New WFH order could cost Tube and buses £100m in lost takings

·3-min read
 (AFP via Getty Images)
(AFP via Getty Images)

The return of working from home means TfL is even more dependent on government help to keep services running, its finance chief has admitted.

TfL’s current bail-out expires on Saturday and it is facing “significantly greater risk” in 2022-23 after passenger numbers began to flatline at about 69 per cent of pre-pandemic levels in the middle of November, prior to the arrival of the Omicron variant.

Simon Kilonback, TfL’s chief financial officer, said a bad winter, with high levels of Covid, could cost it £100 million in lost takings.

He said: “That is excluding the potential working from home [implications] and means we need the fares mechanism to continue beyond December 11.”

The Government has offered to continue the terms of TfL’s current bailout until the end of March, meaning it will plug the gap in lost fares — which was expected to amount to about £300 million, prior to the working from home announcement last night.

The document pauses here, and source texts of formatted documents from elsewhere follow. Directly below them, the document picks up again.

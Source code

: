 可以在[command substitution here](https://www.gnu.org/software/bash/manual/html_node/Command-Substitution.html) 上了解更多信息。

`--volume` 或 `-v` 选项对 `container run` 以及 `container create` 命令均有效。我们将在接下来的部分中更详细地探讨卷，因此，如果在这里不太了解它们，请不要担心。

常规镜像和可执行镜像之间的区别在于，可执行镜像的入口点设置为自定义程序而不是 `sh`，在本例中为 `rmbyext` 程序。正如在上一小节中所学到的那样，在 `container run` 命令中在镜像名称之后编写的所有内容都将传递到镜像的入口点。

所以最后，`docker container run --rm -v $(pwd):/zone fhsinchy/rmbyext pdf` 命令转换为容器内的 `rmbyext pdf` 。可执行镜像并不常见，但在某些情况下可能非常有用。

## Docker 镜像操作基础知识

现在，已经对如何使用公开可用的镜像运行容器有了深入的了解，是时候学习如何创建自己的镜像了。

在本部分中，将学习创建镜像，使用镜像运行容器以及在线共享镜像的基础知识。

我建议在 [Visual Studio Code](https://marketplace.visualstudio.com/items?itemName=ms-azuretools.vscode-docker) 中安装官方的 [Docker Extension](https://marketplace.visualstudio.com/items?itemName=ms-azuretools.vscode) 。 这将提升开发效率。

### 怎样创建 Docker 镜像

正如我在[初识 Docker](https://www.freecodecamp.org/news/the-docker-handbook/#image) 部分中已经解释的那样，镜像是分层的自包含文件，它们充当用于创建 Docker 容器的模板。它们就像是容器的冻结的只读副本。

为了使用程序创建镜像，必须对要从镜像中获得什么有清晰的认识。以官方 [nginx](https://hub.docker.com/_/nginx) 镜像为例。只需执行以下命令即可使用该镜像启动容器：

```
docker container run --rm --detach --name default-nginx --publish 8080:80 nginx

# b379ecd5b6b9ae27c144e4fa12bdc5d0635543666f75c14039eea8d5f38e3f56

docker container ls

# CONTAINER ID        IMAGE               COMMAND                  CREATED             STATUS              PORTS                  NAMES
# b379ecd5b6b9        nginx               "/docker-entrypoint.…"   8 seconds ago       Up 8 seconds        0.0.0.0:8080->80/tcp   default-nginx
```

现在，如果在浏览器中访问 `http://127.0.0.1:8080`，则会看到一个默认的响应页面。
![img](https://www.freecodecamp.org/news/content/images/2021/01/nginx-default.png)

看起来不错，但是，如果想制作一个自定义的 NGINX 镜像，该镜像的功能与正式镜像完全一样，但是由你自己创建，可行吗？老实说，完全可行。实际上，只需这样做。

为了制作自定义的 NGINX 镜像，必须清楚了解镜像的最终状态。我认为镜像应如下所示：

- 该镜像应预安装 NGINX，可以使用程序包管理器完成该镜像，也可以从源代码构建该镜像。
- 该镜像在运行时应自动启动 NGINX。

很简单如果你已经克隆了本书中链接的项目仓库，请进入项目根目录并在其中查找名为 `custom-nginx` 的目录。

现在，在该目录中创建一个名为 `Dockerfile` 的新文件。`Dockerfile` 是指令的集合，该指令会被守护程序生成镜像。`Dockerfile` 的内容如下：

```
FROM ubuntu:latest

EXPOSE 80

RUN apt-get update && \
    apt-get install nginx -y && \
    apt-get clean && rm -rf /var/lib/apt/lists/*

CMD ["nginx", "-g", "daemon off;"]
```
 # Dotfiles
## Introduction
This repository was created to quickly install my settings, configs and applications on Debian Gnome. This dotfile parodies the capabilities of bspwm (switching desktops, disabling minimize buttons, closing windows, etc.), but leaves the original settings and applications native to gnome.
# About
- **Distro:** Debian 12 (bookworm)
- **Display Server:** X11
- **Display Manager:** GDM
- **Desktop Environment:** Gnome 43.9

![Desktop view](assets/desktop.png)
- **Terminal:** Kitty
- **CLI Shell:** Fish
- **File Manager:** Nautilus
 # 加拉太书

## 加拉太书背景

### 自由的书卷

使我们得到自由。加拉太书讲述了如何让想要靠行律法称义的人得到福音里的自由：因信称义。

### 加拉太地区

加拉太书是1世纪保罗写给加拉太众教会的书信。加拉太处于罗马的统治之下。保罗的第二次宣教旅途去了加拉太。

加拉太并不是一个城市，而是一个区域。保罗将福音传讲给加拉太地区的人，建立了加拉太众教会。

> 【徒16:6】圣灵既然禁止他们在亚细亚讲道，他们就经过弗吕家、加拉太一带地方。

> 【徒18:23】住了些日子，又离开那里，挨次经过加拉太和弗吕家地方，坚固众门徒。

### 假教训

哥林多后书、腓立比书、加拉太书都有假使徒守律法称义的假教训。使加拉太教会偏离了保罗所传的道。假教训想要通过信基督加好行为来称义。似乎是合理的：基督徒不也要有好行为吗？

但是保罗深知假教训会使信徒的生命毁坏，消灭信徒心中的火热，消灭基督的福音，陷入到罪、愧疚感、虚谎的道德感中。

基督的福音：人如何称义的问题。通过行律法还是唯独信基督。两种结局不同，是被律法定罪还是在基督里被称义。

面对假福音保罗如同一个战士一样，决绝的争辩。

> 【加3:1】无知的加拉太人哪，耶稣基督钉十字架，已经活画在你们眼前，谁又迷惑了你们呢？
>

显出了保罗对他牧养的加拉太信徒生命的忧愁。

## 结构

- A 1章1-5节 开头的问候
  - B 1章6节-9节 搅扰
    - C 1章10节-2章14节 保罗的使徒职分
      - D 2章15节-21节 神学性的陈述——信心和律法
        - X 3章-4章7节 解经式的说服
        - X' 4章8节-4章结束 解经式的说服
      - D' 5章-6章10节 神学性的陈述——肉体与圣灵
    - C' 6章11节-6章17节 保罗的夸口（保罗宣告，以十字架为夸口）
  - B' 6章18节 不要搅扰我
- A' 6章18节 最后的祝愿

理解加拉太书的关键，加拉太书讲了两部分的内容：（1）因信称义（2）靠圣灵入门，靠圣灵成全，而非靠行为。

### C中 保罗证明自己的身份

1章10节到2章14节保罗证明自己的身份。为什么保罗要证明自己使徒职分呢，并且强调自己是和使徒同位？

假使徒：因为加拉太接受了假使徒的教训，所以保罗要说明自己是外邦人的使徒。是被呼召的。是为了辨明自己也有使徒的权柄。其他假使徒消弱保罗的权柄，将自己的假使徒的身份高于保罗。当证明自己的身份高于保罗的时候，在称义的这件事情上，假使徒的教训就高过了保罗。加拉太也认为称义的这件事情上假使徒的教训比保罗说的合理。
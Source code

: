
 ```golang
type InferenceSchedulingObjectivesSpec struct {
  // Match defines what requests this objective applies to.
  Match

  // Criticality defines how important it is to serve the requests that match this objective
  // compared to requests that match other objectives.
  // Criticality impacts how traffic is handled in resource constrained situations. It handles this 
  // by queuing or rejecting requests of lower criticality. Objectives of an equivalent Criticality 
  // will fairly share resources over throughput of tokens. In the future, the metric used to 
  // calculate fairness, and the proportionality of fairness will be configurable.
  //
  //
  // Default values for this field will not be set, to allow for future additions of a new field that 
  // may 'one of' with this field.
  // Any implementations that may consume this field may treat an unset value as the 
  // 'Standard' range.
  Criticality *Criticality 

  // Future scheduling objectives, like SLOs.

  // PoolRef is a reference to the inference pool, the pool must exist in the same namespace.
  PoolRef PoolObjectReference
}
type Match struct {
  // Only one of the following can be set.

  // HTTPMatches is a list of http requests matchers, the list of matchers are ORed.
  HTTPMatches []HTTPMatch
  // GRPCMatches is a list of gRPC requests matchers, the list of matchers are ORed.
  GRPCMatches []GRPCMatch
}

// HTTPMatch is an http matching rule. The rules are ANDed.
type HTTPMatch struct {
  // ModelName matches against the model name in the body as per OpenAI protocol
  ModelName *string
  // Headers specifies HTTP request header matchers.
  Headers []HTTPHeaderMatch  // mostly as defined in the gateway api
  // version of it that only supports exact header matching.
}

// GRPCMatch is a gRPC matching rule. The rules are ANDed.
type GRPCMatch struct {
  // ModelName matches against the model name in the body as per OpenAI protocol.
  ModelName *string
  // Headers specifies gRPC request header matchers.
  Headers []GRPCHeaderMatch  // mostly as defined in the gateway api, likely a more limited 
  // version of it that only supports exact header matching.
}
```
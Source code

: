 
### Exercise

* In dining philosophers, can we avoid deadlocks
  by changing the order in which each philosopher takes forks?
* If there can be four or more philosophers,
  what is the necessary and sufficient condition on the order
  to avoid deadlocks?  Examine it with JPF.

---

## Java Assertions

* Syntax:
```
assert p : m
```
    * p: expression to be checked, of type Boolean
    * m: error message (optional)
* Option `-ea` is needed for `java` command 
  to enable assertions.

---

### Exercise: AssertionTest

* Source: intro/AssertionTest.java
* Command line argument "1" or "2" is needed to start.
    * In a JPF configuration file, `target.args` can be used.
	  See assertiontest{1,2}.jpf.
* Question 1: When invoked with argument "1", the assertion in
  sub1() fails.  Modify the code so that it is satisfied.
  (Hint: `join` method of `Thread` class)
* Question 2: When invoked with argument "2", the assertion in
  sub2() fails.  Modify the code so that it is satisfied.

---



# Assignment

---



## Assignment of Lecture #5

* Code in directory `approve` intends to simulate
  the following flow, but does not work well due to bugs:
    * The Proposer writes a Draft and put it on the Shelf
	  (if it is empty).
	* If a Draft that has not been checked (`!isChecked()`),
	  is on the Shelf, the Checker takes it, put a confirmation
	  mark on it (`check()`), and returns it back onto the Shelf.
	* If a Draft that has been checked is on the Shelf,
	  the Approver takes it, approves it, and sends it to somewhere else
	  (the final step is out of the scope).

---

TfL does not expect passenger numbers to return to normal on the Tube this decade and predicts only 84 per cent of 2019 levels by 2024/25.

New details emerged today of the options considered by TfL in a bid to generate between £500 million and £1 billion a year in extra income from 2023, as required by the Government.

These included introducing a tax or levy on online deliveries, which would address a major new cause of road congestion while helping to protect high street shops.

However the option was rejected by the Government and TfL is no longer considering it in detail.

It is understood that imposing a levy on customers shopping online would have required Parliament to pass new laws – but the Mayor does have the power to impose charges on delivery vehicles.

Mr Kilonback told the TfL board that targeting online deliveries appeared a “good idea” because delivery vans were “causing huge, massive congestion in London and replacing face-to-face transactions and therefore public transport trips”.

Imposing a Greater London boundary charge - on motorists entering the capital – was also ruled out by the Government.

TfL has been encouraged by the Government to consider toughening the congestion charge or ultra low emission zone rules, or moving to a system of pay-per-mile road pricing.

However, by law, this can only be done to tackle congestion or pollution, not simply to generate funds.

Mr Kilonback said: “What we are not allowed to do is design schemes that are simply for the purpose of creating revenue.”

Fares are already expected to rise by about five per cent in January and council tax increases have been considered, though these cannot normally exceed 10 per cent without a referendum being held.

TfL commissioner Andy Byford said TfL is facing a “Domesday scenario” of being forced to implement huge cuts to the bus and Tube network if it cannot secure long-term Government investment funds.

Heidi Alexander, the deputy mayor for transport, writing on the Evening Standard website today, accused Ministers of “punishing Londoners” who obeyed the first work at home rule during lockdown last year.

She said: “Regrettably, this attack on London and on Londoners shows no signs of ending, as the Government once again appears to be trying to hold our city to ransom by refusing to provide our transport network with the funding it needs.”